This article discusses changing attitudes towards Christian doctrine and religious teachings in our modern day. I thought it was interesting with parallels such as atheism and rigid religious enforcement increasing worldwide while the line between them grows less clear.
I’m written a bit about the question of what kind of reforms liberal Catholics should be actually be hoping for from Pope Francis, besides the good feelings that the pope’s rhetorical focus on social justice has inspired. In a deliberate provocation, Damon Linker raises the possibility that the good feelings are really all that the church’s liberal dissenters really want, because many of them just don’t think church teaching (or, for that matter, any kind of religious doctrine) matters anymore:
After reading an endless stream of gushing commentary by liberal Catholics on Pope Francis, I’m beginning to wonder if they ever really cared about reforming doctrine in the first place.
The seeds of doubt were planted a couple of weeks after my TNR essay was published, when I appeared on an NPR radio show to discuss the pope. I repeated my argument, but then a caller challenged me. Describing herself as a progressive Catholic, she dismissed my skepticism about the likelihood of Francis reforming church doctrine. “Doctrine for a Catholic, now, is not even an issue,” said Trish from Kentucky (you can listen to her beginning at 24:43). “Catholics do not care about doctrine,” she said, adding, “It’s irrelevant. It’s a non-issue for Catholics.”

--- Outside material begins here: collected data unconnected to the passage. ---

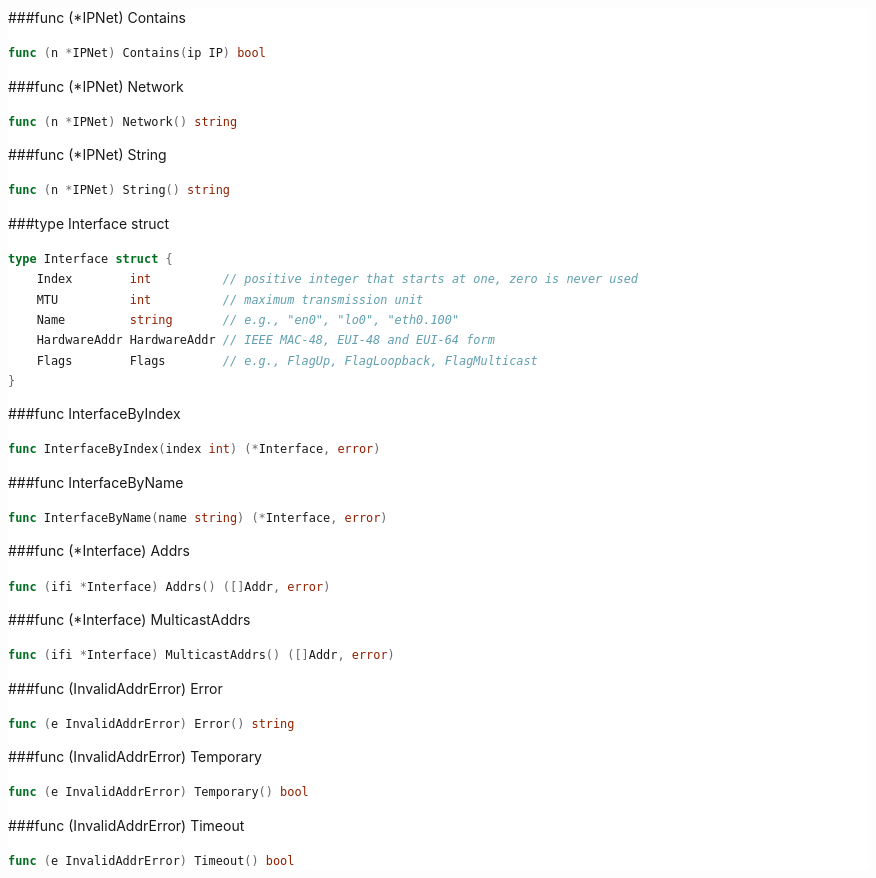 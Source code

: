 ###func (*IPNet) Contains
```go
func (n *IPNet) Contains(ip IP) bool
```

###func (*IPNet) Network
```go
func (n *IPNet) Network() string
```

###func (*IPNet) String
```go
func (n *IPNet) String() string
```

###type Interface struct
```go
type Interface struct {
    Index        int          // positive integer that starts at one, zero is never used
    MTU          int          // maximum transmission unit
    Name         string       // e.g., "en0", "lo0", "eth0.100"
    HardwareAddr HardwareAddr // IEEE MAC-48, EUI-48 and EUI-64 form
    Flags        Flags        // e.g., FlagUp, FlagLoopback, FlagMulticast
}
```

###func InterfaceByIndex
```go
func InterfaceByIndex(index int) (*Interface, error)
```

###func InterfaceByName
```go
func InterfaceByName(name string) (*Interface, error)
```

###func (*Interface) Addrs
```go
func (ifi *Interface) Addrs() ([]Addr, error)
```

###func (*Interface) MulticastAddrs
```go
func (ifi *Interface) MulticastAddrs() ([]Addr, error)
```

###func (InvalidAddrError) Error
```go
func (e InvalidAddrError) Error() string
```

###func (InvalidAddrError) Temporary
```go
func (e InvalidAddrError) Temporary() bool
```

###func (InvalidAddrError) Timeout
```go
func (e InvalidAddrError) Timeout() bool
```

That, to be honest, is something that I hadn’t considered when I wrote my essay. As I indicated in my remarks responding to Trish, I had assumed all along that liberal Catholics wanted to liberalize Catholic doctrine — that they wanted to bring the church, as I wrote in TNR, “into conformity with the egalitarian ethos of modern liberalism, including its embrace of gay rights, sexual freedom, and gender equality.”
But here was a liberal Catholic telling me I’d gotten it all wrong. The pope’s warm, welcoming words are “everything,” Trish said, because doctrine, including that covering contraception and divorce, is “useless.”

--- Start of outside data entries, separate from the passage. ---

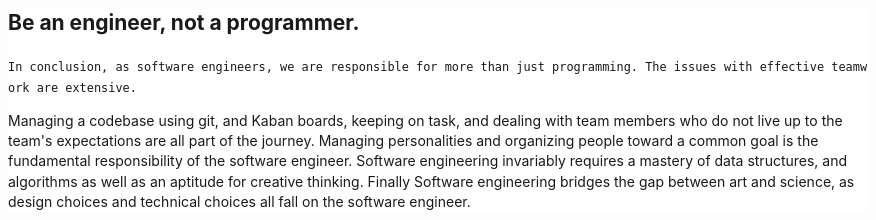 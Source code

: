 ## Be an engineer, not a programmer.

	In conclusion, as software engineers, we are responsible for more than just programming. The issues with effective teamwork are extensive.
Managing a codebase using git, and Kaban boards, keeping on task, and dealing with team members who do not live up to the team's expectations are all part of the journey. 
Managing personalities and organizing people toward a common goal is the fundamental responsibility of the software engineer.
Software engineering invariably requires a mastery of data structures, and algorithms as well as an aptitude for creative thinking.
Finally Software engineering bridges the gap between art and science, as design choices and technical choices all fall on the software engineer.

There are dangers in reading too much into an NPR caller, obviously, but Linker is putting his finger on a real tension within liberal Christianity today — or, if you prefer, a real fork in the road, with one path leading in the direction that he assumed dissenting Catholics wanted to take (which seeks to alter church teaching precisely because it still believes that teaching really matters), and the other leading toward a kind of Emersonian, therapeutic, basically post-ecclesiastical form of faith, in which “Roman Catholicism” just happens to be the name of the stage on which your purely individual spiritual drama is taking place. The Commonweal-reading wing of liberal Catholicism would certainly reject the latter idea, but the kind of “post-Catholic Catholicism” Linker describes is clearly more of a force in our culture today than it was during the early days of the American Church’s post-Vatican II civil war (it’s hard to understand the controversy over American nuns, for instance, without recognizing its impact), and the Trishes of the culture have a strong wind at their back in a way that would-be reformers of the old, 1960s-era school of liberal Catholicism arguably do not.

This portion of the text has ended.